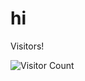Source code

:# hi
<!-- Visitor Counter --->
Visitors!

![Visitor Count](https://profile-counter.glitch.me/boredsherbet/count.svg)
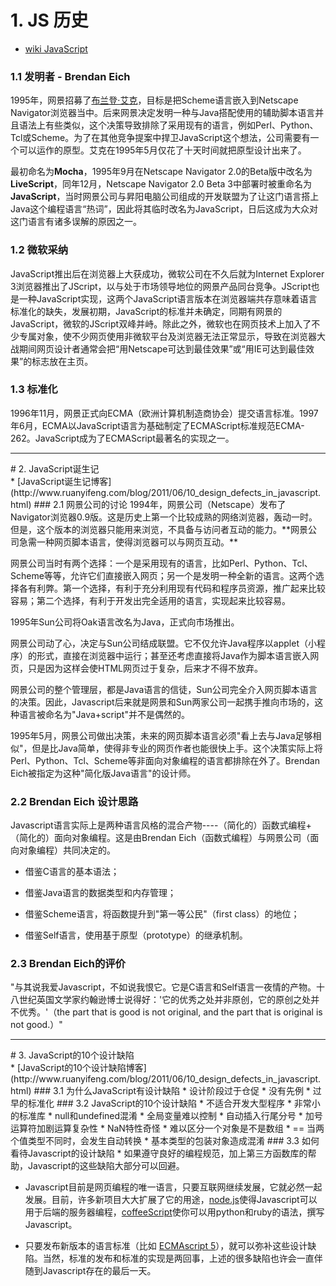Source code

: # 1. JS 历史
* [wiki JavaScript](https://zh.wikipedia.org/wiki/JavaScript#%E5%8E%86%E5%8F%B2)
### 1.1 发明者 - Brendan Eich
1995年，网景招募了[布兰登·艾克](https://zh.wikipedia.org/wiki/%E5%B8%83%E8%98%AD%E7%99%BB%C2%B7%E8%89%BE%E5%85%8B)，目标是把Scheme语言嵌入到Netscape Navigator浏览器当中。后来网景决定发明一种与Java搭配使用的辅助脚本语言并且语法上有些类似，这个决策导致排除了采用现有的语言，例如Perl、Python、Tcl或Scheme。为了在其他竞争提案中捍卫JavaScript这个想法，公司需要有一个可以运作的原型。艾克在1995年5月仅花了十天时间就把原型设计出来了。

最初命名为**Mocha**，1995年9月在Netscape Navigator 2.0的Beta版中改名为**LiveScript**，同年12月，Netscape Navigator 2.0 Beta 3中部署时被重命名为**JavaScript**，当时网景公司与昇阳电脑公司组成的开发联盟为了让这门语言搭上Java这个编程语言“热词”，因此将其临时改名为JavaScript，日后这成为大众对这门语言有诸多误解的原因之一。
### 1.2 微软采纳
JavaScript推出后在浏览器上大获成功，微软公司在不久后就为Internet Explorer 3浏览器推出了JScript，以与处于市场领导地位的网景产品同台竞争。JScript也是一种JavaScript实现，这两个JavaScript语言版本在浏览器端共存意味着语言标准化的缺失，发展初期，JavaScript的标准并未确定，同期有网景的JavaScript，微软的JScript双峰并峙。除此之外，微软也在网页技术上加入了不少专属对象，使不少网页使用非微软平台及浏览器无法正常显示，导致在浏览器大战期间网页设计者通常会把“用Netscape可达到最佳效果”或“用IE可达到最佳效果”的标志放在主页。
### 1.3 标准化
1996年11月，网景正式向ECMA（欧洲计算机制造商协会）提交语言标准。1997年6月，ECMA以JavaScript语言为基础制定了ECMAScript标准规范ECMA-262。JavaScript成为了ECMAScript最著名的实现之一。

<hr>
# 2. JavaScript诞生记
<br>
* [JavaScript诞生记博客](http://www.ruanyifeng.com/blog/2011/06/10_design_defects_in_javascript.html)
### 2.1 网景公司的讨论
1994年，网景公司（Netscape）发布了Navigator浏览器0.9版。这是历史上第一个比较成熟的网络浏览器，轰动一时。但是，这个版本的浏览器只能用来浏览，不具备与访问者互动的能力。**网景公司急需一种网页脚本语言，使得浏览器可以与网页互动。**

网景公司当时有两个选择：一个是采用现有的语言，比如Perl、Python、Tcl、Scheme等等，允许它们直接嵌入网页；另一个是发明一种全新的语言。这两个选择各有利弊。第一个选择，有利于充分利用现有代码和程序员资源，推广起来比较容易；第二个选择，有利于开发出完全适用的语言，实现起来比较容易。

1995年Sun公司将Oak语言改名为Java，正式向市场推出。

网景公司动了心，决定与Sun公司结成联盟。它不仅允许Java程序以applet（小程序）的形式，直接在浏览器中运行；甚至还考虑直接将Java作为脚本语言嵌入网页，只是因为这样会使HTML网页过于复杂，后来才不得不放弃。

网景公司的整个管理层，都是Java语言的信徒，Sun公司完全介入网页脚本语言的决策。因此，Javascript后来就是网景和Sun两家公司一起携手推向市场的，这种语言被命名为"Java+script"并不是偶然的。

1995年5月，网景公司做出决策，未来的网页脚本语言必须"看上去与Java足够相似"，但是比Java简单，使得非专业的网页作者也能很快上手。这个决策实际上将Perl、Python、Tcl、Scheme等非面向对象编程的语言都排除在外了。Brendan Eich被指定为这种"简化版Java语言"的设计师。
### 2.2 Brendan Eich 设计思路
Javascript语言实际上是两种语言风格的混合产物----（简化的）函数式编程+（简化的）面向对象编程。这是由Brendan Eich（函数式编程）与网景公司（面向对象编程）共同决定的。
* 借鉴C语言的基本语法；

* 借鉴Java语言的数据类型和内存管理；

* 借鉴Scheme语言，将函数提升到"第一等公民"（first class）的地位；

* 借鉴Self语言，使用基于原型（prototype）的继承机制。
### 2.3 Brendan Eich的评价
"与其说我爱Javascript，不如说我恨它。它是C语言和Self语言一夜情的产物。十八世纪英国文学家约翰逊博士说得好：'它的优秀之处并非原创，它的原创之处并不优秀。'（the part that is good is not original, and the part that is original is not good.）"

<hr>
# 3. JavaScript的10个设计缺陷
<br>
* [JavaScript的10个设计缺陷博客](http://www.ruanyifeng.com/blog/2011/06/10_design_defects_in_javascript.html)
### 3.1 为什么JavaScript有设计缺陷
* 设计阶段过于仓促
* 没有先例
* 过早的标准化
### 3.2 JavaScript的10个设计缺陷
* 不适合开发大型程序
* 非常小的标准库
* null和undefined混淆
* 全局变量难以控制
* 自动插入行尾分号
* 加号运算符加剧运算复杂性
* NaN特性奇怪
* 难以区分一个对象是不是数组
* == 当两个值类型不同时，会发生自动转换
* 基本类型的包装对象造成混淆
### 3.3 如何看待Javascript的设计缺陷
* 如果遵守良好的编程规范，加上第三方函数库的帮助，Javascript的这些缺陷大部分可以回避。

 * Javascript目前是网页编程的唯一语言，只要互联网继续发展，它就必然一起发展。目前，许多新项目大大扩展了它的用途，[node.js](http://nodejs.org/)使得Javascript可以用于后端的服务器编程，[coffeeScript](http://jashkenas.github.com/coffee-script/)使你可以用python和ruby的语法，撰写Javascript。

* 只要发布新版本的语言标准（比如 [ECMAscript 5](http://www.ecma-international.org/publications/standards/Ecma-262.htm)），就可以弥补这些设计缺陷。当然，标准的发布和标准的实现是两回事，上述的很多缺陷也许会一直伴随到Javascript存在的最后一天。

====================

**Task to carry out**:
Write out the lines of the listing from the one with "### 2.3 Brendan Eich的评价" to the very end, inclusive, exactly as they appear and with nothing added.

**Solved problem**:
### 2.3 Brendan Eich的评价
"与其说我爱Javascript，不如说我恨它。它是C语言和Self语言一夜情的产物。十八世纪英国文学家约翰逊博士说得好：'它的优秀之处并非原创，它的原创之处并不优秀。'（the part that is good is not original, and the part that is original is not good.）"

<hr>
# 3. JavaScript的10个设计缺陷
<br>
* [JavaScript的10个设计缺陷博客](http://www.ruanyifeng.com/blog/2011/06/10_design_defects_in_javascript.html)
### 3.1 为什么JavaScript有设计缺陷
* 设计阶段过于仓促
* 没有先例
* 过早的标准化
### 3.2 JavaScript的10个设计缺陷
* 不适合开发大型程序
* 非常小的标准库
* null和undefined混淆
* 全局变量难以控制
* 自动插入行尾分号
* 加号运算符加剧运算复杂性
* NaN特性奇怪
* 难以区分一个对象是不是数组
* == 当两个值类型不同时，会发生自动转换
* 基本类型的包装对象造成混淆
### 3.3 如何看待Javascript的设计缺陷
* 如果遵守良好的编程规范，加上第三方函数库的帮助，Javascript的这些缺陷大部分可以回避。

 * Javascript目前是网页编程的唯一语言，只要互联网继续发展，它就必然一起发展。目前，许多新项目大大扩展了它的用途，[node.js](http://nodejs.org/)使得Javascript可以用于后端的服务器编程，[coffeeScript](http://jashkenas.github.com/coffee-script/)使你可以用python和ruby的语法，撰写Javascript。

* 只要发布新版本的语言标准（比如 [ECMAscript 5](http://www.ecma-international.org/publications/standards/Ecma-262.htm)），就可以弥补这些设计缺陷。当然，标准的发布和标准的实现是两回事，上述的很多缺陷也许会一直伴随到Javascript存在的最后一天。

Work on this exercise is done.